Data from some clinical studies of gender differences, although not all, provide indirect evidence that estrogen may confer a protective effect against developing schizophrenia, delaying its onset until menopause. Correlational studies of the menstrual cycle and estrogen levels suggest that estradiol may act like a neuroleptic to reduce psychopathology associated with schizophrenia, especially the positive symptoms. This evidence suggests that estrogens may be interacting in some way with the dopamine systems thought to be involved in schizophrenia. More direct evidence demonstrating the effects of estrogens on dopamine systems comes from animal studies, both behavioral and biochemical.
Preclinical studies
Behavioral studies of the relationship between estrogen and dopamine
Preclinical animal studies provide some direct evidence for the modulation of dopamine systems by estrogen. In some behavioral studies, estrogen produced a decrease in dopamine-related behaviors, such as locomotor and rotational behaviors (Bedard et al. 1981; Euvrard et al. 1979). Estrogen has also been shown to reduce amphetamine- and apomorphine-induced stereotypies (Gordon and Diamond 1981; Hafner et al. 1991; Hruska and Silbergeld 1980), as well as to enhance neuroleptic-induced catalepsy (Chiodo et al. 1979; Di Paolo et al. 1981; Gordon et al. 1980; Hafner et al. 1991).
In these behavioral studies, estrogen seems to act in a manner similar to blocking dopamine receptors. This neuroleptic-like effect seen in animal studies is consistent with the notion that estrogen is protective and that decreasing levels may increase vulnerability to manifesting schizophrenia.
While there is much evidence to support a neuroleptic-like (anti-dopaminergic) effect of estrogen, there is also some evidence that estrogen enhances dopamine-related behaviors. Nausieda and colleagues (1979) found that oophorectomy decreased apomorphine- or amphetamine-induced stereotyped behaviors in guinea pigs and that estradiol replacement restored the stereotyped behaviors.
Other studies have demonstrated a biphasic effect of estrogen. Bedard and colleagues (1984) lesioned regions in midbrain of monkeys which resulted in tongue protrusion and rolling, as well as lateral jaw movements, that were enhanced by dopamine agonists and decreased by dopamine antagonists. Using this monkey model of lingual dyskinesia, the authors investigated the effects of estradiol and haloperidol on dopamine and motor behaviors. The investigators measured levels of apomorphine-induced tongue protrusion in ovariectomized monkeys and then administered either estradiol or haloperidol.
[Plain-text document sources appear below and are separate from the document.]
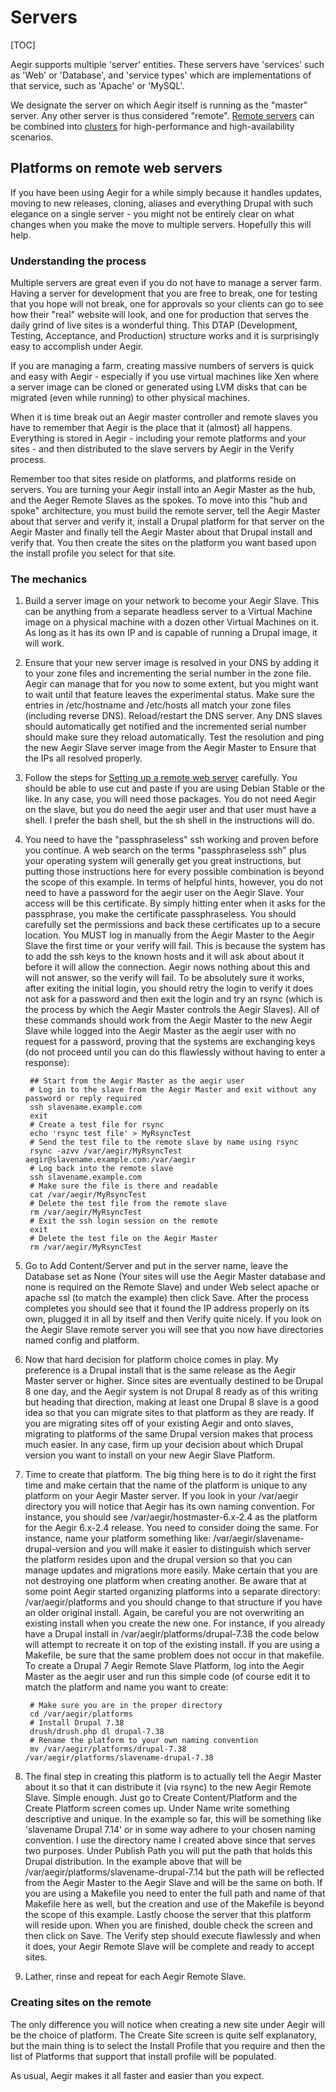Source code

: Servers
=======

[TOC]

Aegir supports multiple 'server' entities. These servers have 'services' such as 'Web' or 'Database', and 'service types' which are implementations of that service, such as 'Apache' or 'MySQL'.

We designate the server on which Aegir itself is running as the "master" server. Any other server is thus considered "remote". [Remote servers](/usage/servers/remote-servers.md) can be combined into [clusters](/usage/servers/clustering.md) for high-performance and high-availability scenarios.


Platforms on remote web servers
-------------------------------

If you have been using Aegir for a while simply because it handles updates, moving to new releases, cloning, aliases and everything Drupal with such elegance on a single server - you might not be entirely clear on what changes when you make the move to multiple servers. Hopefully this will help.

### Understanding the process

Multiple servers are great even if you do not have to manage a server farm. Having a server for development that you are free to break, one for testing that you hope will not break, one for approvals so your clients can go to see how their "real" website will look, and one for production that serves the daily grind of live sites is a wonderful thing. This DTAP (Development, Testing, Acceptance, and Production) structure works and it is surprisingly easy to accomplish under Aegir.

If you are managing a farm, creating massive numbers of servers is quick and easy with Aegir - especially if you use virtual machines like Xen where a server image can be cloned or generated using LVM disks that can be migrated (even while running) to other physical machines.

When it is time break out an Aegir master controller and remote slaves you have to remember that Aegir is the place that it (almost) all happens. Everything is stored in Aegir - including your remote platforms and your sites - and then distributed to the slave servers by Aegir in the Verify process.

Remember too that sites reside on platforms, and platforms reside on servers. You are turning your Aegir install into an Aegir Master as the hub, and the Aeger Remote Slaves as the spokes. To move into this "hub and spoke" architecture, you must build the remote server, tell the Aegir Master about that server and verify it, install a Drupal platform for that server on the Aegir Master and finally tell the Aegir Master about that Drupal install and verify that. You then create the sites on the platform you want based upon the install profile you select for that site.

### The mechanics

1. Build a server image on your network to become your Aegir Slave. This can be anything from a separate headless server to a Virtual Machine image on a physical machine with a dozen other Virtual Machines on it. As long as it has its own IP and is capable of running a Drupal image, it will work.

2. Ensure that your new server image is resolved in your DNS by adding it to your zone files and incrementing the serial number in the zone file. Aegir can manage that for you now to some extent, but you might want to wait until that feature leaves the experimental status. Make sure the entries in /etc/hostname and /etc/hosts all match your zone files (including reverse DNS). Reload/restart the DNS server. Any DNS slaves should automatically get notified and the incremented serial number should make sure they reload automatically. Test the resolution and ping the new Aegir Slave server image from the Aegir Master to Ensure that the IPs all resolved properly.

3. Follow the steps for [Setting up a remote web server](remote-servers.md) carefully. You should be able to use cut and paste if you are using Debian Stable or the like. In any case, you will need those packages. You do not need Aegir on the slave, but you do need the aegir user and that user must have a shell. I prefer the bash shell, but the sh shell in the instructions will do.

4. You need to have the "passphraseless" ssh working and proven before you continue. A web search on the terms "passphraseless ssh" plus your operating system will generally get you great instructions, but putting those instructions here for every possible combination is beyond the scope of this example. In terms of helpful hints, however, you do not need to have a password for the aegir user on the Aegir Slave. Your access will be this certificate. By simply hitting enter when it asks for the passphrase, you make the certificate passphraseless. You should carefully set the permissions and back these certificates up to a secure location. You MUST log in manually from the Aegir Master to the Aegir Slave the first time or your verify will fail. This is because the system has to add the ssh keys to the known hosts and it will ask about about it before it will allow the connection. Aegir nows nothing about this and will not answer, so the verify will fail. To be absolutely sure it works, after exiting the initial login, you should retry the login to verify it does not ask for a password and then exit the login and try an rsync (which is the process by which the Aegir Master controls the Aegir Slaves). All of these commands should work from the Aegir Master to the new Aegir Slave while logged into the Aegir Master as the aegir user with no request for a password, proving that the systems are exchanging keys (do not proceed until you can do this flawlessly without having to enter a response):

        ## Start from the Aegir Master as the aegir user
	    # Log in to the slave from the Aegir Master and exit without any password or reply required
	    ssh slavename.example.com
	    exit
		# Create a test file for rsync
		echo 'rsync test file' > MyRsyncTest
		# Send the test file to the remote slave by name using rsync
		rsync -azvv /var/aegir/MyRsyncTest aegir@slavename.example.com:/var/aegir
		# Log back into the remote slave
		ssh slavename.example.com
		# Make sure the file is there and readable
		cat /var/aegir/MyRsyncTest
		# Delete the test file from the remote slave
		rm /var/aegir/MyRsyncTest
		# Exit the ssh login session on the remote
		exit
		# Delete the test file on the Aegir Master
		rm /var/aegir/MyRsyncTest

5. Go to Add Content/Server and put in the server name, leave the Database set as None (Your sites will use the Aegir Master database and none is required on the Remote Slave) and under Web select apache or apache ssl (to match the example) then click Save. After the process completes you should see that it found the IP address properly on its own, plugged it in all by itself and then Verify quite nicely. If you look on the Aegir Slave remote server you will see that you now have directories named config and platform.

6. Now that hard decision for platform choice comes in play. My preference is a Drupal install that is the same release as the Aegir Master server or higher. Since sites are eventually destined to be Drupal 8 one day, and the Aegir system is not Drupal 8 ready as of this writing but heading that direction, making at least one Drupal 8 slave is a good idea so that you can migrate sites to that platform as they are ready. If you are migrating sites off of your existing Aegir and onto slaves, migrating to platforms of the same Drupal version makes that process much easier. In any case, firm up your decision about which Drupal version you want to install on your new Aegir Slave Platform.

7. Time to create that platform. The big thing here is to do it right the first time and make certain that the name of the platform is unique to any platform on your Aegir Master server. If you look in your /var/aegir directory you will notice that Aegir has its own naming convention. For instance, you should see /var/aegir/hostmaster-6.x-2.4 as the platform for the Aegir 6.x-2.4 release. You need to consider doing the same. For instance, name your platform something like: /var/aegir/slavename-drupal-version and you will make it easier to distinguish which server the platform resides upon and the drupal version so that you can manage updates and migrations more easily. Make certain that you are not destroying one platform when creating another. Be aware that at some point Aegir started organizing platforms into a separate directory: /var/aegir/platforms and you should change to that structure if you have an older original install. Again, be careful you are not overwriting an existing install when you create the new one. For instance, if you already have a Drupal install in /var/aegir/platforms/drupal-7.38 the code below will attempt to recreate it on top of the existing install. If you are using a Makefile, be sure that the same problem does not occur in that makefile. To create a Drupal 7 Aegir Remote Slave Platform, log into the Aegir Master as the aegir user and run this simple code (of course edit it to match the platform and name you want to create:

		# Make sure you are in the proper directory
		cd /var/aegir/platforms
		# Install Drupal 7.38
		drush/drush.php dl drupal-7.38
		# Rename the platform to your own naming convention
		mv /var/aegir/platforms/drupal-7.38 /var/aegir/platforms/slavename-drupal-7.38

8. The final step in creating this platform is to actually tell the Aegir Master about it so that it can distribute it (via rsync) to the new Aegir Remote Slave. Simple enough. Just go to Create Content/Platform and the Create Platform screen comes up. Under Name write something descriptive and unique. In the example so far, this will be something like 'slavename Drupal 7.14' or in some way adhere to your chosen naming convention. I use the directory name I created above since that serves two purposes. Under Publish Path you will put the path that holds this Drupal distribution. In the example above that will be /var/aegir/platforms/slavename-drupal-7.14 but the path will be reflected from the Aegir Master to the Aegir Slave and will be the same on both. If you are using a Makefile you need to enter the full path and name of that Makefile here as well, but the creation and use of the Makefile is beyond the scope of this example. Lastly choose the server that this platform will reside upon. When you are finished, double check the screen and then click on Save. The Verify step should execute flawlessly and when it does, your Aegir Remote Slave will be complete and ready to accept sites.

9. Lather, rinse and repeat for each Aegir Remote Slave.

### Creating sites on the remote

The only difference you will notice when creating a new site under Aegir will be the choice of platform. The Create Site screen is quite self explanatory, but the main thing is to select the Install Profile that you require and then the list of Platforms that support that install profile will be populated.

As usual, Aegir makes it all faster and easier than you expect.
Both estradiol and haloperidol produced a 75 percent decrease in apomorphine-induced dyskinesia 24 hours after administration and an increase in dyskinesia 2 weeks later. The specificity of the estrogen effect was demonstrated in another experiment using the midbrain lesion (Bedard et al. 1983). Following the lesion and ovariectomy, some monkeys developed a tremor that was suppressed by the administration of apomorphine. Chronic estradiol treatment had no effect on the tremor. In contrast, the lingual dyskinesia which increased with apomorphine administration was reduced by either a single dose or chronic administration of estradiol.
Biochemical studies of the relationship between estrogen and dopamine
Preclinical biochemical studies also indicate that estrogen has a modulatory effect on dopamine systems, however, the results are somewhat contradictory. Estrogen appears to up-regulate or down-regulate dopamine systems depending on the time course of its administration (Van Hartesveldt and Joyce 1986). Acute in vivo administration of estradiol decreased the affinity of [3H] spiroperidol for the D2 receptor in the rat striatum (Gordon and Perry 1983; Hafner et al.1991); it also decreased the ratio of high-affinity to low-affinity dopamine agonist sites (Clopton and Gordon 1985). Chronic administration of estradiol to ovariectomized rats also decreased the content of dopamine in several brain nuclei, but did not alter dopamine turnover (Dupont et al. 1981).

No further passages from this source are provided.